EXERCISE -
The reply should hold every line of the data, unchanged and complete.

STUDY MATERIAL -
# # # # #
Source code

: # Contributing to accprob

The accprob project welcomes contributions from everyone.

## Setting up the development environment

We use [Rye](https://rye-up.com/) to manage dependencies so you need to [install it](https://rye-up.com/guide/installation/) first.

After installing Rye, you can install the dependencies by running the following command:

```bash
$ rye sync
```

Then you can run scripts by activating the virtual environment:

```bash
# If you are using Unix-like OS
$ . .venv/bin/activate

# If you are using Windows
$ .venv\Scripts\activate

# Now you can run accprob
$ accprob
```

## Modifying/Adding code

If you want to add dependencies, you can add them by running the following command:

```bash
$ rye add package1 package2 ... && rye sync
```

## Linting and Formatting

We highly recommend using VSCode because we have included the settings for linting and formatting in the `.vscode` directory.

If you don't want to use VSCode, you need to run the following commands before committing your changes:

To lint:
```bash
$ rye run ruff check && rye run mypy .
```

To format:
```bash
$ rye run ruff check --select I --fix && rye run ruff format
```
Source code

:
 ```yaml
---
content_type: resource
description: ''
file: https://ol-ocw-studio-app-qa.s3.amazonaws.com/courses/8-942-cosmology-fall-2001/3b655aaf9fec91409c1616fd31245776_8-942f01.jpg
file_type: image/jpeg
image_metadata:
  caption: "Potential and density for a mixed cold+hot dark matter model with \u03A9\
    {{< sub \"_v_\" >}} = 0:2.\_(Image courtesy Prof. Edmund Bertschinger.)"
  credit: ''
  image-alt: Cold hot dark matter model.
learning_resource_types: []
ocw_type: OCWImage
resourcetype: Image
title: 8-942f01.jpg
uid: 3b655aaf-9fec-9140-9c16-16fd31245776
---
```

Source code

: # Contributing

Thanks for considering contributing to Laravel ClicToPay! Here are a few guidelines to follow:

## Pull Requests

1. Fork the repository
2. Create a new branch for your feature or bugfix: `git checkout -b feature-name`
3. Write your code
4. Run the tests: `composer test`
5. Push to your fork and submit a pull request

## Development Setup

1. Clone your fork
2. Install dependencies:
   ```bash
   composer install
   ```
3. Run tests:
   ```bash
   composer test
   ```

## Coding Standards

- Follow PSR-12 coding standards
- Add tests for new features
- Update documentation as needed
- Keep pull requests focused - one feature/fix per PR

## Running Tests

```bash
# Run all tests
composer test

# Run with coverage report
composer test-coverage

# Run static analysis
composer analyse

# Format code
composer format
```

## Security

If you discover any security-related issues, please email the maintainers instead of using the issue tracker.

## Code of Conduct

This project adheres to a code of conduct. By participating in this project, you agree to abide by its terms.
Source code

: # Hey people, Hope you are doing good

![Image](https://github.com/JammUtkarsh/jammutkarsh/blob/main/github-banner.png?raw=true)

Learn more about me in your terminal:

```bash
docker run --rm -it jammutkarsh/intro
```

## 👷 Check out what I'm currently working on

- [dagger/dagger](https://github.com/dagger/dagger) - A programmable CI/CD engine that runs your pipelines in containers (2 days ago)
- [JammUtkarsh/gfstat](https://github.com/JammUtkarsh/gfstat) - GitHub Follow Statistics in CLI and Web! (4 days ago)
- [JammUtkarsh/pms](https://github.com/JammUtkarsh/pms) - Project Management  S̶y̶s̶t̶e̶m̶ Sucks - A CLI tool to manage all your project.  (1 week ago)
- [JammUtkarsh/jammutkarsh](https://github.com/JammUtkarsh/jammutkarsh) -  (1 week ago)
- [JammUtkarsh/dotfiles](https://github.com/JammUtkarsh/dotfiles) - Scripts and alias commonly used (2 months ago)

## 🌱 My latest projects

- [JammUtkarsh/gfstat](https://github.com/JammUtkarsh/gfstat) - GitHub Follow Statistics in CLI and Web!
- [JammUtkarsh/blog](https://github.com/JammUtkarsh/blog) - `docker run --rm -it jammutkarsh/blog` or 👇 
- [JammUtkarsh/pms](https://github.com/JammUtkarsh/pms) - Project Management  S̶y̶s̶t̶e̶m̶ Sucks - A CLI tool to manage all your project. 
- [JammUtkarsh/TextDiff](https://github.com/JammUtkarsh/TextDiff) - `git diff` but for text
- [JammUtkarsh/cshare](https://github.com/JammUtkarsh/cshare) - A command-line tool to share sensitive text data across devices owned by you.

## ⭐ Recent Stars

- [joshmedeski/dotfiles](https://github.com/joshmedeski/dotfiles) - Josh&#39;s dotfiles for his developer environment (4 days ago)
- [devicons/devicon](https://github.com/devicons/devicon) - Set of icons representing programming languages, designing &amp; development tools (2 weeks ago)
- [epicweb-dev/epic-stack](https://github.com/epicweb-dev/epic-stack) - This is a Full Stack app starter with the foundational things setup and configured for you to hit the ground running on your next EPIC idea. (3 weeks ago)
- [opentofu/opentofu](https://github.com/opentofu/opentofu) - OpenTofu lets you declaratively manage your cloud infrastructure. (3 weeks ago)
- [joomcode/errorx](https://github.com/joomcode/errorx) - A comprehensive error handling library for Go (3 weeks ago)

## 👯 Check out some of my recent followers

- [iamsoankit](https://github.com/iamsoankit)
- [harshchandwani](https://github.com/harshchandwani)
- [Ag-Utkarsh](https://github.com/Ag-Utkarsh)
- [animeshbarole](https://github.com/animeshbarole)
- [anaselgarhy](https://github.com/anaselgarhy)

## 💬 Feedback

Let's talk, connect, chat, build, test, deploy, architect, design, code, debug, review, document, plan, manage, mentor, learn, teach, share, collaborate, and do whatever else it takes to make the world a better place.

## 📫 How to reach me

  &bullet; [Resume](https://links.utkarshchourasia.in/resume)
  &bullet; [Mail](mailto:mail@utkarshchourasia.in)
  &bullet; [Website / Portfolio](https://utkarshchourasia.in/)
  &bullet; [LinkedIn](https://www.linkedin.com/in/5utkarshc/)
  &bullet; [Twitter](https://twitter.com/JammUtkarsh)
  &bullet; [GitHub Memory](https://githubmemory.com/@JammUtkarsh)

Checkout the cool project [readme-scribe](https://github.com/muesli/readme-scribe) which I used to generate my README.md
# # # # #
WORKED SOLUTION -
Source code

: # Contributing to accprob

The accprob project welcomes contributions from everyone.

## Setting up the development environment

We use [Rye](https://rye-up.com/) to manage dependencies so you need to [install it](https://rye-up.com/guide/installation/) first.

After installing Rye, you can install the dependencies by running the following command:

```bash
$ rye sync
```

Then you can run scripts by activating the virtual environment:

```bash
# If you are using Unix-like OS
$ . .venv/bin/activate

# If you are using Windows
$ .venv\Scripts\activate

# Now you can run accprob
$ accprob
```

## Modifying/Adding code

If you want to add dependencies, you can add them by running the following command:

```bash
$ rye add package1 package2 ... && rye sync
```

## Linting and Formatting

We highly recommend using VSCode because we have included the settings for linting and formatting in the `.vscode` directory.

If you don't want to use VSCode, you need to run the following commands before committing your changes:

To lint:
```bash
$ rye run ruff check && rye run mypy .
```

To format:
```bash
$ rye run ruff check --select I --fix && rye run ruff format
```
Source code

:
 ```yaml
---
content_type: resource
description: ''
file: https://ol-ocw-studio-app-qa.s3.amazonaws.com/courses/8-942-cosmology-fall-2001/3b655aaf9fec91409c1616fd31245776_8-942f01.jpg
file_type: image/jpeg
image_metadata:
  caption: "Potential and density for a mixed cold+hot dark matter model with \u03A9\
    {{< sub \"_v_\" >}} = 0:2.\_(Image courtesy Prof. Edmund Bertschinger.)"
  credit: ''
  image-alt: Cold hot dark matter model.
learning_resource_types: []
ocw_type: OCWImage
resourcetype: Image
title: 8-942f01.jpg
uid: 3b655aaf-9fec-9140-9c16-16fd31245776
---
```

Source code

: # Contributing

Thanks for considering contributing to Laravel ClicToPay! Here are a few guidelines to follow:

## Pull Requests

1. Fork the repository
2. Create a new branch for your feature or bugfix: `git checkout -b feature-name`
3. Write your code
4. Run the tests: `composer test`
5. Push to your fork and submit a pull request

## Development Setup

1. Clone your fork
2. Install dependencies:
   ```bash
   composer install
   ```
3. Run tests:
   ```bash
   composer test
   ```

## Coding Standards

- Follow PSR-12 coding standards
- Add tests for new features
- Update documentation as needed
- Keep pull requests focused - one feature/fix per PR

## Running Tests

```bash
# Run all tests
composer test

# Run with coverage report
composer test-coverage

# Run static analysis
composer analyse

# Format code
composer format
```

## Security

If you discover any security-related issues, please email the maintainers instead of using the issue tracker.

## Code of Conduct

This project adheres to a code of conduct. By participating in this project, you agree to abide by its terms.
Source code

: # Hey people, Hope you are doing good

![Image](https://github.com/JammUtkarsh/jammutkarsh/blob/main/github-banner.png?raw=true)

Learn more about me in your terminal:

```bash
docker run --rm -it jammutkarsh/intro
```

## 👷 Check out what I'm currently working on

- [dagger/dagger](https://github.com/dagger/dagger) - A programmable CI/CD engine that runs your pipelines in containers (2 days ago)
- [JammUtkarsh/gfstat](https://github.com/JammUtkarsh/gfstat) - GitHub Follow Statistics in CLI and Web! (4 days ago)
- [JammUtkarsh/pms](https://github.com/JammUtkarsh/pms) - Project Management  S̶y̶s̶t̶e̶m̶ Sucks - A CLI tool to manage all your project.  (1 week ago)
- [JammUtkarsh/jammutkarsh](https://github.com/JammUtkarsh/jammutkarsh) -  (1 week ago)
- [JammUtkarsh/dotfiles](https://github.com/JammUtkarsh/dotfiles) - Scripts and alias commonly used (2 months ago)

## 🌱 My latest projects

- [JammUtkarsh/gfstat](https://github.com/JammUtkarsh/gfstat) - GitHub Follow Statistics in CLI and Web!
- [JammUtkarsh/blog](https://github.com/JammUtkarsh/blog) - `docker run --rm -it jammutkarsh/blog` or 👇 
- [JammUtkarsh/pms](https://github.com/JammUtkarsh/pms) - Project Management  S̶y̶s̶t̶e̶m̶ Sucks - A CLI tool to manage all your project. 
- [JammUtkarsh/TextDiff](https://github.com/JammUtkarsh/TextDiff) - `git diff` but for text
- [JammUtkarsh/cshare](https://github.com/JammUtkarsh/cshare) - A command-line tool to share sensitive text data across devices owned by you.

## ⭐ Recent Stars

- [joshmedeski/dotfiles](https://github.com/joshmedeski/dotfiles) - Josh&#39;s dotfiles for his developer environment (4 days ago)
- [devicons/devicon](https://github.com/devicons/devicon) - Set of icons representing programming languages, designing &amp; development tools (2 weeks ago)
- [epicweb-dev/epic-stack](https://github.com/epicweb-dev/epic-stack) - This is a Full Stack app starter with the foundational things setup and configured for you to hit the ground running on your next EPIC idea. (3 weeks ago)
- [opentofu/opentofu](https://github.com/opentofu/opentofu) - OpenTofu lets you declaratively manage your cloud infrastructure. (3 weeks ago)
- [joomcode/errorx](https://github.com/joomcode/errorx) - A comprehensive error handling library for Go (3 weeks ago)

## 👯 Check out some of my recent followers

- [iamsoankit](https://github.com/iamsoankit)
- [harshchandwani](https://github.com/harshchandwani)
- [Ag-Utkarsh](https://github.com/Ag-Utkarsh)
- [animeshbarole](https://github.com/animeshbarole)
- [anaselgarhy](https://github.com/anaselgarhy)

## 💬 Feedback

Let's talk, connect, chat, build, test, deploy, architect, design, code, debug, review, document, plan, manage, mentor, learn, teach, share, collaborate, and do whatever else it takes to make the world a better place.

## 📫 How to reach me

  &bullet; [Resume](https://links.utkarshchourasia.in/resume)
  &bullet; [Mail](mailto:mail@utkarshchourasia.in)
  &bullet; [Website / Portfolio](https://utkarshchourasia.in/)
  &bullet; [LinkedIn](https://www.linkedin.com/in/5utkarshc/)
  &bullet; [Twitter](https://twitter.com/JammUtkarsh)
  &bullet; [GitHub Memory](https://githubmemory.com/@JammUtkarsh)

Checkout the cool project [readme-scribe](https://github.com/muesli/readme-scribe) which I used to generate my README.md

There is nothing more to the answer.